[INPUT MATERIAL — start]
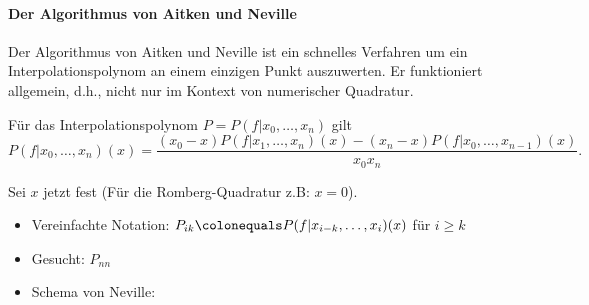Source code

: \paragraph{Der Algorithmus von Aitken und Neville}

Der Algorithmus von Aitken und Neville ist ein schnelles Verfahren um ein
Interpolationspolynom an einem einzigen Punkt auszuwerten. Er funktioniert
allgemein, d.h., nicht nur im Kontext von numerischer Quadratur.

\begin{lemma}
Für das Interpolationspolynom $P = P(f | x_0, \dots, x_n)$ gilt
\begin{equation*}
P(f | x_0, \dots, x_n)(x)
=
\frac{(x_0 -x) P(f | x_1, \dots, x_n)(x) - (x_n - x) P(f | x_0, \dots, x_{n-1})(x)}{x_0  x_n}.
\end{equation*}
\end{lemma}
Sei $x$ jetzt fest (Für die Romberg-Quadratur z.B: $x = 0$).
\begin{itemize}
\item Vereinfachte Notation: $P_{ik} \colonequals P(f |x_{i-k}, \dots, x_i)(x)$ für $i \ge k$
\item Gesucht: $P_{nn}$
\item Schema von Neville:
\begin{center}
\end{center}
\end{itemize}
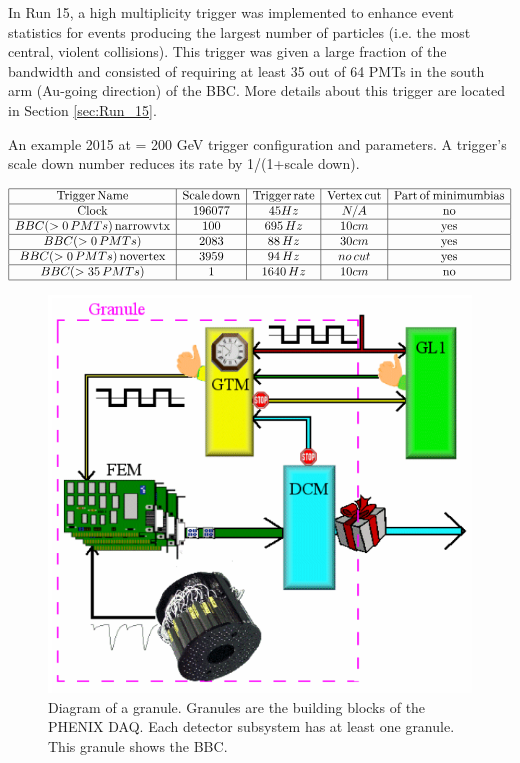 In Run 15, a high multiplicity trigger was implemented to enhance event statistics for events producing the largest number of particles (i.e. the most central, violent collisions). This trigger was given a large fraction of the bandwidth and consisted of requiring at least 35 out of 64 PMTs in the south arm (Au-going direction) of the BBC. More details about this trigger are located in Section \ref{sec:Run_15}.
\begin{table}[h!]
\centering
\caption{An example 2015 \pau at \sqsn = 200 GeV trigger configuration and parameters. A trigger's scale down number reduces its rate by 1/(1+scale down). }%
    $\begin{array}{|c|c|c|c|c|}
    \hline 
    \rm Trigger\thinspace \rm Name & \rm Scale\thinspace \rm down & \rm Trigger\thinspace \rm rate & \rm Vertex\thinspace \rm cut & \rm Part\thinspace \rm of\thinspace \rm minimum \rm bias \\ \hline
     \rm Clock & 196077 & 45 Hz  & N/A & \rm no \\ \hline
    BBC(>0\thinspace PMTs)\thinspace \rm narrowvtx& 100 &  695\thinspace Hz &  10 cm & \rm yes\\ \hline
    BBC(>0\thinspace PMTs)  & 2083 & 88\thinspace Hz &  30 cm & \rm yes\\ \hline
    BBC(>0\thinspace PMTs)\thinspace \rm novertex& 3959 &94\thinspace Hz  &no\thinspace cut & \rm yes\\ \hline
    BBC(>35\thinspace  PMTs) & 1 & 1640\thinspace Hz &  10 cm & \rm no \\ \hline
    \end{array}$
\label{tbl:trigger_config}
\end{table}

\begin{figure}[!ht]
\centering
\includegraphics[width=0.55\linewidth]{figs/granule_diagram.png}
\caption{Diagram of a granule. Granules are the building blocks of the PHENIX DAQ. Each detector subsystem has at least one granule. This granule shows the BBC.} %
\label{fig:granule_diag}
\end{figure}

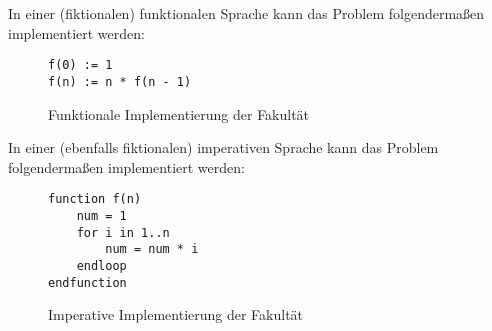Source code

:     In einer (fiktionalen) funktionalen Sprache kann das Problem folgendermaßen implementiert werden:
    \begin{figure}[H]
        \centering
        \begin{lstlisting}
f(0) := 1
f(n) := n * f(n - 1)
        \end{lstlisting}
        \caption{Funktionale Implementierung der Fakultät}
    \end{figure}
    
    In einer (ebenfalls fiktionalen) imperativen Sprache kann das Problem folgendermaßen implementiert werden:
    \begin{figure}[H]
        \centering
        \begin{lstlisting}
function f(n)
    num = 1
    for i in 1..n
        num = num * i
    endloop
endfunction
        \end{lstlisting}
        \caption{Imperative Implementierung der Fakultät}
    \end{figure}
[INPUT MATERIAL — finish]
YOUR OBJECTIVE -> Search the records for the string "hline" and return every line in which it occurs.

ANSWER BOX ->
    \hline 
    \rm Trigger\thinspace \rm Name & \rm Scale\thinspace \rm down & \rm Trigger\thinspace \rm rate & \rm Vertex\thinspace \rm cut & \rm Part\thinspace \rm of\thinspace \rm minimum \rm bias \\ \hline
     \rm Clock & 196077 & 45 Hz  & N/A & \rm no \\ \hline
    BBC(>0\thinspace PMTs)\thinspace \rm narrowvtx& 100 &  695\thinspace Hz &  10 cm & \rm yes\\ \hline
    BBC(>0\thinspace PMTs)  & 2083 & 88\thinspace Hz &  30 cm & \rm yes\\ \hline
    BBC(>0\thinspace PMTs)\thinspace \rm novertex& 3959 &94\thinspace Hz  &no\thinspace cut & \rm yes\\ \hline
    BBC(>35\thinspace  PMTs) & 1 & 1640\thinspace Hz &  10 cm & \rm no \\ \hline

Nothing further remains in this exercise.